======== Provided data ========
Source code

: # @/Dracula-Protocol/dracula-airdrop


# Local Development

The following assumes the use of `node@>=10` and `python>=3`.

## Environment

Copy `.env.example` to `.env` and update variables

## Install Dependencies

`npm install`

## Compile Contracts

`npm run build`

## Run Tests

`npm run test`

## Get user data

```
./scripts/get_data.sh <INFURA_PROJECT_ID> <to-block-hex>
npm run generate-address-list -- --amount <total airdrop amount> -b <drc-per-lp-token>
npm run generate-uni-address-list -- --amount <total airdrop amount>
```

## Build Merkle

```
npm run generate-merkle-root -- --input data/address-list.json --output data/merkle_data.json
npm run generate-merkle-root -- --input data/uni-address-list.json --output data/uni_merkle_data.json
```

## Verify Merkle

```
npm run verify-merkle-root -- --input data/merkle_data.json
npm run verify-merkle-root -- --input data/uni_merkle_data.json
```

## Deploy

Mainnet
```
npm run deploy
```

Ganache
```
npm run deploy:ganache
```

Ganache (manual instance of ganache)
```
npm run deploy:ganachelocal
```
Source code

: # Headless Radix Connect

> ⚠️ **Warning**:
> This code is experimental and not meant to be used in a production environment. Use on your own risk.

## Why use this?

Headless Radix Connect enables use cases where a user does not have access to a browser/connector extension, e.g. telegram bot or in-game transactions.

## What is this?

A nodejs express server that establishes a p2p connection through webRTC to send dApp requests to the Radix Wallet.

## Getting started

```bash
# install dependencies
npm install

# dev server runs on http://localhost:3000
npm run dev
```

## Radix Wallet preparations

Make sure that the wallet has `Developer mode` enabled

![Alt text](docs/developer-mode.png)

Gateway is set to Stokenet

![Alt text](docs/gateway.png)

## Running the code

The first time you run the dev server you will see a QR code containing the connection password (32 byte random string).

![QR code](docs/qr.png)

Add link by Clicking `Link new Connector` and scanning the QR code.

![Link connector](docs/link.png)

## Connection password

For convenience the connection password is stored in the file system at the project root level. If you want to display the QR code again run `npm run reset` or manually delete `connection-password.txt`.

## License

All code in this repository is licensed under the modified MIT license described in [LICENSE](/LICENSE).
========
Activity:
From the line that contains "## Connection password" down to the last line of the listing above, repeat each line exactly, and include nothing else.

Task output:
## Connection password

For convenience the connection password is stored in the file system at the project root level. If you want to display the QR code again run `npm run reset` or manually delete `connection-password.txt`.

## License

All code in this repository is licensed under the modified MIT license described in [LICENSE](/LICENSE).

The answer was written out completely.